Valentine’s Day sales were also “significantly” up at Occasions Fine Jewelry in Midland, Texas.

“We sold a large single piece and that helped,” says floor manger Todd Huckabah. “But we still probably been up anyway”

Huckabah singles out Pandora, diamond studs, and a sterling silver pendant the store promoted.

“West Texas is probably an anomaly,” he says. “We are in the Energy Belt and business has been really strong for us for the last two years. I think that around here at least the worm has turned and we are doing well.”

Sales were also “pretty good” at Byron’s Jewelry in Searcy, Ark., reports jeweler Hawkins Minner.

“We sold diamonds, pendants were pretty popular, and we sold a handful of rings,” he says.

He thinks the consumer mood has improved, but “it’s tax time, and that always helps.”

A Pandora promotion helped boost sales at Shuler’s Jewelers in Norristown, Pa.

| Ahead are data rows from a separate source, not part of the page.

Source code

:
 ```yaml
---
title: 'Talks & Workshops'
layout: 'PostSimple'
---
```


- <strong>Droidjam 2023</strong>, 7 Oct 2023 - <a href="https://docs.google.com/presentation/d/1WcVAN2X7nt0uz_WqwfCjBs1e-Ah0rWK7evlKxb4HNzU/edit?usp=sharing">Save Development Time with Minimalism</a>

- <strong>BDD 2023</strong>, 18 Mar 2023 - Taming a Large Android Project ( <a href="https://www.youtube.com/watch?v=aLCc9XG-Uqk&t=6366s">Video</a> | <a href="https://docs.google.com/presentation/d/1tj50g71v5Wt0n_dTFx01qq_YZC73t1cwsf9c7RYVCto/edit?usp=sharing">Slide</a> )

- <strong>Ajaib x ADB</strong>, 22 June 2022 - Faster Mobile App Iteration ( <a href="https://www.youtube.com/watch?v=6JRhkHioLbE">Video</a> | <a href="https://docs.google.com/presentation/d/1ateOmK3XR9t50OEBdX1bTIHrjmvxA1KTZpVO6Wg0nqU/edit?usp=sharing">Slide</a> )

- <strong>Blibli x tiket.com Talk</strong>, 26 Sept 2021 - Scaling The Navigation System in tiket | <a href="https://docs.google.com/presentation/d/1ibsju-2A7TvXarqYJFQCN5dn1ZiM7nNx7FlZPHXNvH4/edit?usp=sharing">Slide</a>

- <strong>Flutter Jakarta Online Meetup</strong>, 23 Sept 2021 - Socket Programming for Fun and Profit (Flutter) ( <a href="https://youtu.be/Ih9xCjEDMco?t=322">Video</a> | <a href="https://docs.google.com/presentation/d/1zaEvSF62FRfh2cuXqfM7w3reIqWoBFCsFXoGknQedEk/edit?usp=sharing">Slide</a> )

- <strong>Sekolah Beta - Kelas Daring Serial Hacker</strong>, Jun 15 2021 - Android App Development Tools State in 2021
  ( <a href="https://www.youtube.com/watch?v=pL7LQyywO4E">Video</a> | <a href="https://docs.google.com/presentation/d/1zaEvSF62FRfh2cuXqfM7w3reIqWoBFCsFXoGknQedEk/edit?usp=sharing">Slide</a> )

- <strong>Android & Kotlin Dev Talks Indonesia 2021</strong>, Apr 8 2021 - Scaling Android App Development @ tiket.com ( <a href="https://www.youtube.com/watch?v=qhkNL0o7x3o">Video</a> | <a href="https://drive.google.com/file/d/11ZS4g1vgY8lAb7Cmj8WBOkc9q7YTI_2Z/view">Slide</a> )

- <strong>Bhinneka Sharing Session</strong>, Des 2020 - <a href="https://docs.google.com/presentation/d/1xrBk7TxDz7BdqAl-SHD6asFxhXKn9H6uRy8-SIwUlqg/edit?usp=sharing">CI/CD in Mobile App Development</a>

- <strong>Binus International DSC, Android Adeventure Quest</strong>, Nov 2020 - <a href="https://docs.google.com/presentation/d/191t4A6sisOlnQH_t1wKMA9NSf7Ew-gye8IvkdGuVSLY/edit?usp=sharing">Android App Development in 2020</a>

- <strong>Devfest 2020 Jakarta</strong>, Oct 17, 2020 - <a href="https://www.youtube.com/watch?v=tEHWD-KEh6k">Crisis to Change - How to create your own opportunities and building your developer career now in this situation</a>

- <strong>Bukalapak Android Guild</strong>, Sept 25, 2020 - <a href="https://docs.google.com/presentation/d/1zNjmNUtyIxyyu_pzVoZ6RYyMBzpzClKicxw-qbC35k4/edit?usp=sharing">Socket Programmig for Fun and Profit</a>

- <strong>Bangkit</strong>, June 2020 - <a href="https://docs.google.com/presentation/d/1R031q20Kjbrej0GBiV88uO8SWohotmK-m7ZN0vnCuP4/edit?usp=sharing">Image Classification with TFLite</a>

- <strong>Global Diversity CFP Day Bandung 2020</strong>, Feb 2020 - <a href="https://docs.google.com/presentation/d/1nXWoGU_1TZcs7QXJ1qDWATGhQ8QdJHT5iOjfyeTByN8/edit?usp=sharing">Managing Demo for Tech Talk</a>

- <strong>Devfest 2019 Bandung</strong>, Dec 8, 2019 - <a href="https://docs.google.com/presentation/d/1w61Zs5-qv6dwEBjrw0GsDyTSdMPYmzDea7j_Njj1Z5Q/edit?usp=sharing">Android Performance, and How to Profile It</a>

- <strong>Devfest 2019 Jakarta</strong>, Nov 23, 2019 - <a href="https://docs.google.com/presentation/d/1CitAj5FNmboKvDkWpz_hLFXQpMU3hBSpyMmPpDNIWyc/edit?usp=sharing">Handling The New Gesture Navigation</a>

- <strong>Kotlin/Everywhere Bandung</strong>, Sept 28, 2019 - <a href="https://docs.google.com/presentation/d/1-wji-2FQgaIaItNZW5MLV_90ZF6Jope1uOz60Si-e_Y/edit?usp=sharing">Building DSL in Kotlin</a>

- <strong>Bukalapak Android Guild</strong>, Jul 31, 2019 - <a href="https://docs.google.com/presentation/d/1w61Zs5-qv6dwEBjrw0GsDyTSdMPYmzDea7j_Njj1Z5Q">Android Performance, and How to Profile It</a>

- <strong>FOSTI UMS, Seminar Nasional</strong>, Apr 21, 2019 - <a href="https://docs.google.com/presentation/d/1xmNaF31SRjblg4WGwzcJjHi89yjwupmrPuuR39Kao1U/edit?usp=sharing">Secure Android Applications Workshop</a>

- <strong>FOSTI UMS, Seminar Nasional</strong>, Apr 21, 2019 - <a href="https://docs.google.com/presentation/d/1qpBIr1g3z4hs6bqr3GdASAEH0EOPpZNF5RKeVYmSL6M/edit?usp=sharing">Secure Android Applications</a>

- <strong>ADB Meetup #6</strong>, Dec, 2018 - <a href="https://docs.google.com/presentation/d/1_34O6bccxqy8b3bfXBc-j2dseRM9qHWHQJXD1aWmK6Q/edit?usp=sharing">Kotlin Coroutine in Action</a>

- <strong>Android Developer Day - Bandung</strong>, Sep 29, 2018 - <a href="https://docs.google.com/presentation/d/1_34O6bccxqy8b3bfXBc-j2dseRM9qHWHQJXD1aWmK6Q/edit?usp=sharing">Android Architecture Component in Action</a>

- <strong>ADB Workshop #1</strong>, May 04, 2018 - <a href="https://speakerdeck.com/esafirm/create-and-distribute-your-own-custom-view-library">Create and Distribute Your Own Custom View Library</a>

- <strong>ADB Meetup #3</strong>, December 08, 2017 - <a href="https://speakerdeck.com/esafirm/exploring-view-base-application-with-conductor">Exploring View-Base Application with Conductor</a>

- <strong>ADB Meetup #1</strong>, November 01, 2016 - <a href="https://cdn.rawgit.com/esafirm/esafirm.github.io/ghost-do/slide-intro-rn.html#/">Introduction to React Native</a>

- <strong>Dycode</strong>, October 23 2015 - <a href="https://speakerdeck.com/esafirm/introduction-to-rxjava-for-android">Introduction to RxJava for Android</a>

“Things seemed to be busy,” says owner Howard Zenker. “This year we saw a lot more men who work in the trades coming in, and they were very upbeat and willing to spend. That was a change from recent years.”??

His store sold mostly basics—like diamond studs and pearls—rather than “high fashion items.”

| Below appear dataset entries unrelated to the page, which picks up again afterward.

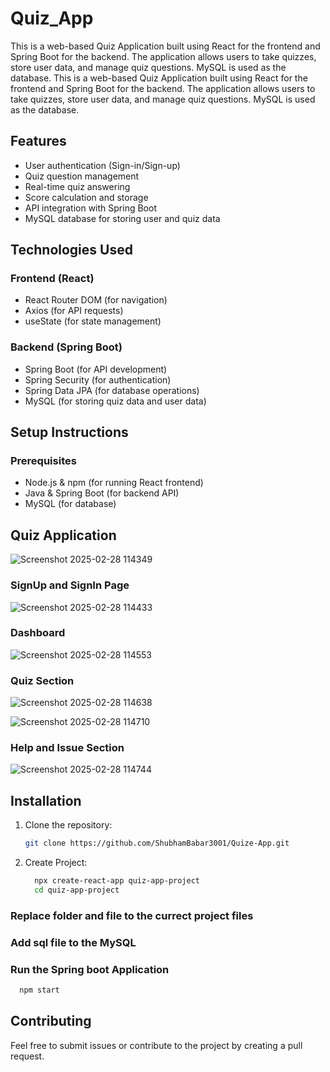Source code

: # Quiz_App
This is a web-based Quiz Application built using React for the frontend and Spring Boot for the backend. The application allows users to take quizzes, store user data, and manage quiz questions. MySQL is used as the database.
This is a web-based Quiz Application built using React for the frontend and Spring Boot for the backend. The application allows users to take quizzes, store user data, and manage quiz questions. MySQL is used as the database.

## Features
- User authentication (Sign-in/Sign-up)
- Quiz question management
- Real-time quiz answering
- Score calculation and storage
- API integration with Spring Boot
- MySQL database for storing user and quiz data

## Technologies Used
### Frontend (React)
- React Router DOM (for navigation)
- Axios (for API requests)
- useState (for state management)

### Backend (Spring Boot)
- Spring Boot (for API development)
- Spring Security (for authentication)
- Spring Data JPA (for database operations)
- MySQL (for storing quiz data and user data)

## Setup Instructions
### Prerequisites
- Node.js & npm (for running React frontend)
- Java & Spring Boot (for backend API)
- MySQL (for database)


## Quiz Application
![Screenshot 2025-02-28 114349](https://github.com/user-attachments/assets/4060e453-779e-4512-99c3-207eb46f44d3)


### SignUp and SignIn Page
![Screenshot 2025-02-28 114433](https://github.com/user-attachments/assets/7571d9dd-a93b-40d7-bdaa-de644e4f005d)


### Dashboard
![Screenshot 2025-02-28 114553](https://github.com/user-attachments/assets/5c7d7de2-a665-4229-92d0-47dedb9ca091)


### Quiz Section
![Screenshot 2025-02-28 114638](https://github.com/user-attachments/assets/78510734-2bd6-409d-81b4-f55a3efe3c0b)

![Screenshot 2025-02-28 114710](https://github.com/user-attachments/assets/ab805579-43ec-4af5-891b-4967cccc3ce7)


### Help and Issue Section
![Screenshot 2025-02-28 114744](https://github.com/user-attachments/assets/de11813f-b23c-454f-89d3-d4d6c4fd1266)


## Installation

1. Clone the repository:
   ```bash
   git clone https://github.com/ShubhamBabar3001/Quize-App.git
   ```
2. Create Project:
   ```bash
     npx create-react-app quiz-app-project
     cd quiz-app-project
   ```
### Replace folder and file to the currect project files
### Add sql file to the MySQL
### Run the Spring boot Application

```bash
  npm start
```

## Contributing
Feel free to submit issues or contribute to the project by creating a pull request.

It was also a heavy Pandora holiday for Continental Jewelers, Wilmington, Del.

“People seem to be in a really good place mentally this year,” says owner Chrysa Cohen. “Traffic was heavy. Customers were really excited to browse and buy.”

She notes that clients seemed more open to “suggestive selling” and add-on purchases.

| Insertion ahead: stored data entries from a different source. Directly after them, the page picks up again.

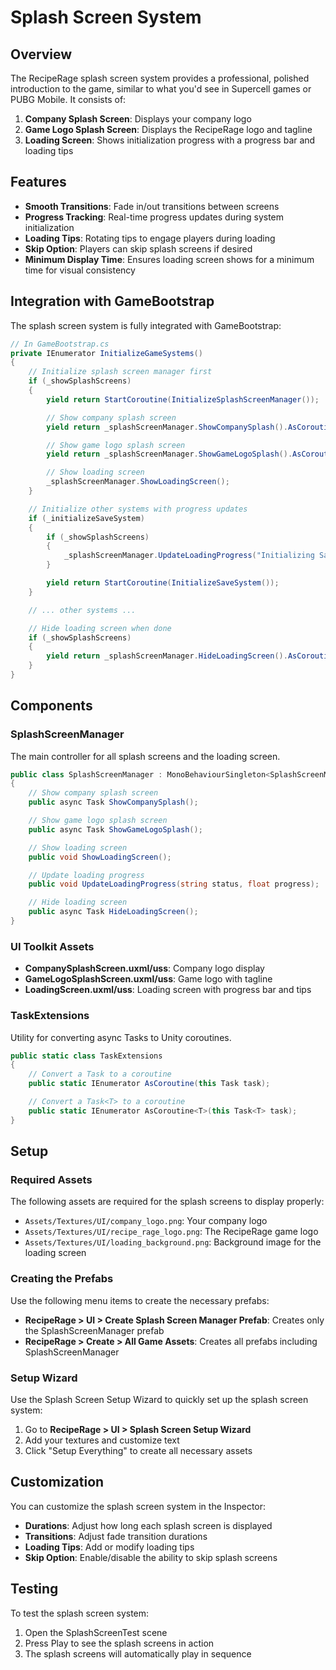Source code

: # Splash Screen System

## Overview

The RecipeRage splash screen system provides a professional, polished introduction to the game, similar to what you'd see in Supercell games or PUBG Mobile. It consists of:

1. **Company Splash Screen**: Displays your company logo
2. **Game Logo Splash Screen**: Displays the RecipeRage logo and tagline
3. **Loading Screen**: Shows initialization progress with a progress bar and loading tips

## Features

- **Smooth Transitions**: Fade in/out transitions between screens
- **Progress Tracking**: Real-time progress updates during system initialization
- **Loading Tips**: Rotating tips to engage players during loading
- **Skip Option**: Players can skip splash screens if desired
- **Minimum Display Time**: Ensures loading screen shows for a minimum time for visual consistency

## Integration with GameBootstrap

The splash screen system is fully integrated with GameBootstrap:

```csharp
// In GameBootstrap.cs
private IEnumerator InitializeGameSystems()
{
    // Initialize splash screen manager first
    if (_showSplashScreens)
    {
        yield return StartCoroutine(InitializeSplashScreenManager());

        // Show company splash screen
        yield return _splashScreenManager.ShowCompanySplash().AsCoroutine();

        // Show game logo splash screen
        yield return _splashScreenManager.ShowGameLogoSplash().AsCoroutine();

        // Show loading screen
        _splashScreenManager.ShowLoadingScreen();
    }

    // Initialize other systems with progress updates
    if (_initializeSaveSystem)
    {
        if (_showSplashScreens)
        {
            _splashScreenManager.UpdateLoadingProgress("Initializing Save System...", 0.05f);
        }

        yield return StartCoroutine(InitializeSaveSystem());
    }

    // ... other systems ...

    // Hide loading screen when done
    if (_showSplashScreens)
    {
        yield return _splashScreenManager.HideLoadingScreen().AsCoroutine();
    }
}
```

## Components

### SplashScreenManager

The main controller for all splash screens and the loading screen.

```csharp
public class SplashScreenManager : MonoBehaviourSingleton<SplashScreenManager>
{
    // Show company splash screen
    public async Task ShowCompanySplash();

    // Show game logo splash screen
    public async Task ShowGameLogoSplash();

    // Show loading screen
    public void ShowLoadingScreen();

    // Update loading progress
    public void UpdateLoadingProgress(string status, float progress);

    // Hide loading screen
    public async Task HideLoadingScreen();
}
```

### UI Toolkit Assets

- **CompanySplashScreen.uxml/uss**: Company logo display
- **GameLogoSplashScreen.uxml/uss**: Game logo with tagline
- **LoadingScreen.uxml/uss**: Loading screen with progress bar and tips

### TaskExtensions

Utility for converting async Tasks to Unity coroutines.

```csharp
public static class TaskExtensions
{
    // Convert a Task to a coroutine
    public static IEnumerator AsCoroutine(this Task task);

    // Convert a Task<T> to a coroutine
    public static IEnumerator AsCoroutine<T>(this Task<T> task);
}
```

## Setup

### Required Assets

The following assets are required for the splash screens to display properly:

- `Assets/Textures/UI/company_logo.png`: Your company logo
- `Assets/Textures/UI/recipe_rage_logo.png`: The RecipeRage game logo
- `Assets/Textures/UI/loading_background.png`: Background image for the loading screen

### Creating the Prefabs

Use the following menu items to create the necessary prefabs:

- **RecipeRage > UI > Create Splash Screen Manager Prefab**: Creates only the SplashScreenManager prefab
- **RecipeRage > Create > All Game Assets**: Creates all prefabs including SplashScreenManager

### Setup Wizard

Use the Splash Screen Setup Wizard to quickly set up the splash screen system:

1. Go to **RecipeRage > UI > Splash Screen Setup Wizard**
2. Add your textures and customize text
3. Click "Setup Everything" to create all necessary assets

## Customization

You can customize the splash screen system in the Inspector:

- **Durations**: Adjust how long each splash screen is displayed
- **Transitions**: Adjust fade transition durations
- **Loading Tips**: Add or modify loading tips
- **Skip Option**: Enable/disable the ability to skip splash screens

## Testing

To test the splash screen system:

1. Open the SplashScreenTest scene
2. Press Play to see the splash screens in action
3. The splash screens will automatically play in sequence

“One of our customers came in for jewelry repair and came out with a pair of 14 karat gold earrings for his wife,” she says. “Another customer came in for jewelry service, fell in love with a ring in our estate collection, so one of our salespeople let her husband know that she’d been eyeing it, and he came right in and bought it.”

Valentine’s Day sales went very well for the Polished Edge Fine Jewelry, a two-store Missouri chain, but that comes after one of the worst Januaries in its history.

“It was really amazing,” says owner Kevin Weaver. “Ever since 2008, it’s been real inconsistent, really up one month, then down another, for no real reason.”

Overall, his stores sold a lot of Chamilia beads, and received a boost from a Groupon engagement ring promotion.

On the negative side, Frank Milano, owner of Frank Milano Jewelers in Milltown, N.J., says his holiday was “down.”

“Valentine’s Day was nothing, but for the last couple of years it hasn’t been what it used to be,” he says.

And Troy Wilson, owner of Trinity Jewelers in Parkville, Mo., found business “way off.”

“It doesn’t seem like people were in a buying mood at all,” he says. “I have some pretty loyal customers and even they were saying times were hard. The last three months of last year and the first few months of this year were the worst I have ever seen.”

He found a lot of customers would find an item at his store, and then buy it online.

“Then they come here and ask me if they get a good deal,” he laments.